Organic Chemistry I (3) Principles and theories; nomenclature; chemistry of the functional groups; applications of spectroscopy. Because of duplication of material, students may not receive credit for both CHEM 210 and 202.
CHEM 210 Organic Chemistry I (3)
Organic chemistry is an essential subject for many scientific disciplines, particularly those in the life, materials, and chemical sciences as well as chemical engineering. The fundamentals of organic chemistry, as developed in Chemistry 210, the first part of a two semester organic chemistry sequence, are required for scientists to understand the electronic structure and reactivity of simple and complex molecules. Organic chemistry is built on a few and relatively simple concepts that allow a large but highly interconnected discipline to be easily understood. Successful students will not only understand and be able to apply organic chemistry, but they will have developed the capabilities and skills to solve other difficult problems in their own careers.

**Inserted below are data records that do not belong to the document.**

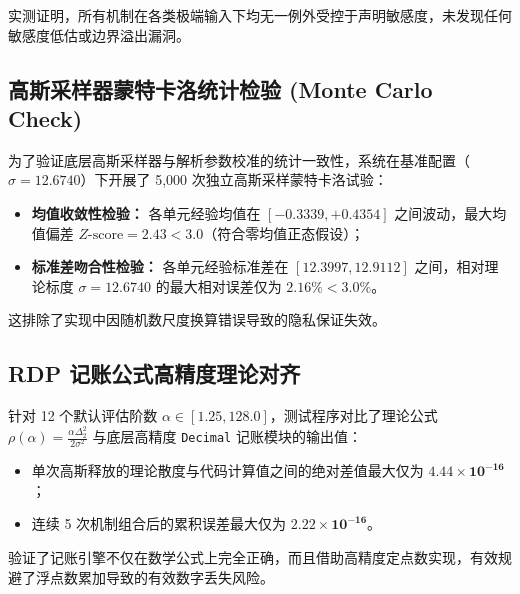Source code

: \begin{table}[htbp]
\centering
\small
\caption{五大统计指标相邻数据集经验敏感度实测验证表}
\label{tab:sensitivity_verification}
\end{table}

实测证明，所有机制在各类极端输入下均无一例外受控于声明敏感度，未发现任何敏感度低估或边界溢出漏洞。

\subsection{高斯采样器蒙特卡洛统计检验 (Monte Carlo Check)}
为了验证底层高斯采样器与解析参数校准的统计一致性，系统在基准配置（$\sigma = 12.6740$）下开展了 5,000 次独立高斯采样蒙特卡洛试验：
\begin{itemize}[leftmargin=2em]
  \item \textbf{均值收敛性检验：} 各单元经验均值在 $[-0.3339, +0.4354]$ 之间波动，最大均值偏差 $Z\text{-score} = 2.43 < 3.0$（符合零均值正态假设）；
  \item \textbf{标准差吻合性检验：} 各单元经验标准差在 $[12.3997, 12.9112]$ 之间，相对理论标度 $\sigma = 12.6740$ 的最大相对误差仅为 $\mathbf{2.16\% < 3.0\%}$。
\end{itemize}
这排除了实现中因随机数尺度换算错误导致的隐私保证失效。

\subsection{RDP 记账公式高精度理论对齐}
针对 12 个默认评估阶数 $\alpha \in [1.25, 128.0]$，测试程序对比了理论公式 $\rho(\alpha) = \frac{\alpha \Delta_2^2}{2\sigma^2}$ 与底层高精度 \texttt{Decimal} 记账模块的输出值：
\begin{itemize}[leftmargin=2em]
  \item 单次高斯释放的理论散度与代码计算值之间的绝对差值最大仅为 $\mathbf{4.44 \times 10^{-16}}$；
  \item 连续 5 次机制组合后的累积误差最大仅为 $\mathbf{2.22 \times 10^{-16}}$。
\end{itemize}
验证了记账引擎不仅在数学公式上完全正确，而且借助高精度定点数实现，有效规避了浮点数累加导致的有效数字丢失风险。

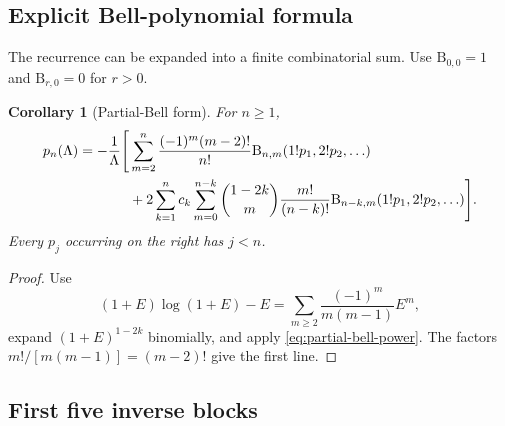 \documentclass[11pt,oneside]{article}
\theoremstyle{plain}
\newtheorem{corollary}[theorem]{Corollary}
\theoremstyle{definition}
\theoremstyle{remark}
\newcommand{\BellP}{\mathrm B}
\begin{document}
\subsection{Explicit Bell-polynomial formula}

The recurrence can be expanded into a finite combinatorial sum.  Use
\(\BellP_{0,0}=1\) and \(\BellP_{r,0}=0\) for \(r>0\).

\begin{corollary}[Partial-Bell form]
\label{cor:pn-bell}
For \(n\ge1\),
\begin{align}
 p_n(\Lambda)=-\frac1\Lambda\Bigg[{}
 &\sum_{m=2}^{n}\frac{(-1)^m(m-2)!}{n!}
 \BellP_{n,m}(1!p_1,2!p_2,\ldots)
 \notag\\
 &+2\sum_{k=1}^{n}c_k
   \sum_{m=0}^{n-k}
   \binom{1-2k}{m}\frac{m!}{(n-k)!}
   \BellP_{n-k,m}(1!p_1,2!p_2,\ldots)
 \Bigg].
 \label{eq:pn-bell}
\end{align}
Every \(p_j\) occurring on the right has \(j<n\).
\end{corollary}

\begin{proof}
Use
\begin{equation}
 (1+E)\log(1+E)-E
 =\sum_{m\ge2}\frac{(-1)^m}{m(m-1)}E^m,
 \label{eq:kernel-series}
\end{equation}
expand \((1+E)^{1-2k}\) binomially, and apply
\cref{eq:partial-bell-power}.  The factors
\(m!/[m(m-1)]=(m-2)!\) give the first line.
\end{proof}

\subsection{First five inverse blocks}
\label{sec:first-blocks}
\end{document}

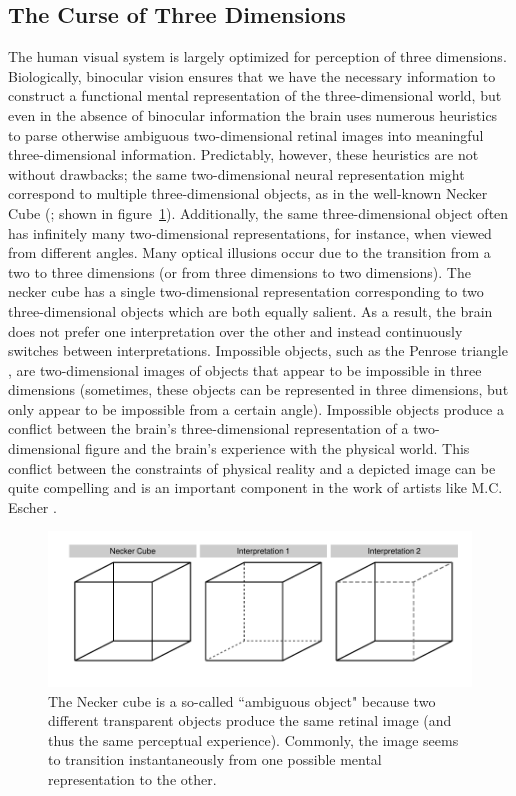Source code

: \documentclass[11pt]{isuthesis}\usepackage[]{graphicx}\usepackage[]{color}
\begin{document}
\subsection{The Curse of Three Dimensions}
The human visual system is largely optimized for perception of three dimensions. Biologically, binocular vision ensures that we have the necessary information to construct a functional mental representation of the three-dimensional world, but even in the absence of binocular information the brain uses numerous heuristics to parse otherwise ambiguous two-dimensional retinal images into meaningful three-dimensional information. Predictably, however, these heuristics are not without drawbacks; the same two-dimensional neural representation might correspond to multiple three-dimensional objects, as in the well-known Necker Cube (\citet{gregory1968perceptual}; shown in figure~\ref{fig:Necker}). Additionally, the same three-dimensional object often has infinitely many two-dimensional representations, for instance, when viewed from different angles. 
Many optical illusions occur due to the transition from a two to three dimensions (or from three dimensions to two dimensions)\citep{gregory1968perceptual}. The necker cube has a single two-dimensional representation corresponding to two three-dimensional objects which are both equally salient. As a result, the brain does not prefer one interpretation over the other and instead continuously switches between interpretations.
Impossible objects, such as the Penrose triangle \citep{penrose1958impossible}, are two-dimensional images of objects that appear to be impossible in three dimensions (sometimes, these objects can be represented in three dimensions, but only appear to be impossible from a certain angle). Impossible objects produce a conflict between the brain's three-dimensional representation of a two-dimensional figure and the brain's experience with the physical world. This conflict between the constraints of physical reality and a depicted image can be quite compelling and is an important component in the work of artists like M.C. Escher \citep{Escher}.

\begin{figure}[htbp]\centering
\includegraphics[keepaspectratio=TRUE,width=.8\linewidth, trim=0in .25in 0in 0in]{fig-neckercube}
\caption[Necker cube]{The Necker cube is a so-called ``ambiguous object" because two different transparent objects  produce the same retinal image (and thus the same perceptual experience). Commonly, the image seems to transition instantaneously from one possible mental representation to the other.}\label{fig:Necker} 
\end{figure}
\end{document}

Concepts taught in CHEM 210 include bonding, molecular orbital theory, valence bond theory, hybridization, Lewis acids and bases, isomer, functional groups and their reactivity, organic reaction mechanisms, electrophiles, nucleophiles, electrophilic addition reactions, nucleophilic substitutions, elimination reactions, stereochemistry, and aromaticity. The chemistry of alkenes, alkynes, alkyl halides, dienes, aromatic molecules, alcohols, and ethers is covered.
Note : Class size, frequency of offering, and evaluation methods will vary by location and instructor. For these details check the specific course syllabus.